Collected data entries
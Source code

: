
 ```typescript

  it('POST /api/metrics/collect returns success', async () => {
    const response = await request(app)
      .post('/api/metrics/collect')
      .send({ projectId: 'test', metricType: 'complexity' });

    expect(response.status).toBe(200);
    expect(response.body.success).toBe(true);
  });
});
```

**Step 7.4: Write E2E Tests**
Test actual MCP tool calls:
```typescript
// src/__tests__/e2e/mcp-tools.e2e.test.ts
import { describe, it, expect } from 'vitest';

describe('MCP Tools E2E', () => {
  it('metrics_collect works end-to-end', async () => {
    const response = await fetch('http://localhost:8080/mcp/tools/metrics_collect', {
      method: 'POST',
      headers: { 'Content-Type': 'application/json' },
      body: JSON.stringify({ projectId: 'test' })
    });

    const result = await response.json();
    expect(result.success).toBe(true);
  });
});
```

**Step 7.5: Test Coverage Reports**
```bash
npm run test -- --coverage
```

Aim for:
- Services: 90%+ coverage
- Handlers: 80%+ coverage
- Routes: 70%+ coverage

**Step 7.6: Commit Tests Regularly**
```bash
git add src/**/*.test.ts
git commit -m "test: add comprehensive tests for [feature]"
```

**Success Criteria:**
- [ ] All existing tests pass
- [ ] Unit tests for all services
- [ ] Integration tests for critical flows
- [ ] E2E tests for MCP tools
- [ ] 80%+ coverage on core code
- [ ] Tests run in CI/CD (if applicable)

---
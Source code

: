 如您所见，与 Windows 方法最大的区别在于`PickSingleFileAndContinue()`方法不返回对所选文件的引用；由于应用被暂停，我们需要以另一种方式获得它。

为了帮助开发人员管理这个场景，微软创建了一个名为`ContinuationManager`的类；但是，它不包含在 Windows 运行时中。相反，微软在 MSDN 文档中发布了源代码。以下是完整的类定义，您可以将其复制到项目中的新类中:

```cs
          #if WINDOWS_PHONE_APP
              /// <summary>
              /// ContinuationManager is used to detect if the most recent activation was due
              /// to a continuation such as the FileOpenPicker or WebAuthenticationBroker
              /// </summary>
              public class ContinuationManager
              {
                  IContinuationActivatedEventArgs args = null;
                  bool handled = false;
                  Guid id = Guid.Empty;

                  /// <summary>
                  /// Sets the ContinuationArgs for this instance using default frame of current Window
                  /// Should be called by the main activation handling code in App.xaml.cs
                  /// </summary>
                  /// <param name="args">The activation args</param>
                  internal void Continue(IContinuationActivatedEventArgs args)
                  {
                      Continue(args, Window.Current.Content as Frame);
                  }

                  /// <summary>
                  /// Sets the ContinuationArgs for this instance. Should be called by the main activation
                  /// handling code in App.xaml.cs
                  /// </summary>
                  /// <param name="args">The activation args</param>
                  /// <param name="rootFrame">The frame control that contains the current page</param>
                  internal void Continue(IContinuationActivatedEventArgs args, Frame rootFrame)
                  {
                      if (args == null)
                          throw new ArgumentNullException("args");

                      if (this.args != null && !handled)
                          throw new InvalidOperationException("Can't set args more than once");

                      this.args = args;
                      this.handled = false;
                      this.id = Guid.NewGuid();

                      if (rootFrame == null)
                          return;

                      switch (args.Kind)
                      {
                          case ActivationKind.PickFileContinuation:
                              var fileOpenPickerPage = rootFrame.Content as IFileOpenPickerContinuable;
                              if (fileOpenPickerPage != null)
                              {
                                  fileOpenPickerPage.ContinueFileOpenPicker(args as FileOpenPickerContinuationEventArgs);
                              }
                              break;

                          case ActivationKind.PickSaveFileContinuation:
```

REQUIRED WORK
Say, as a bare number, how many lines of the data hold the string "rootFrame".

TASK SOLUTION
4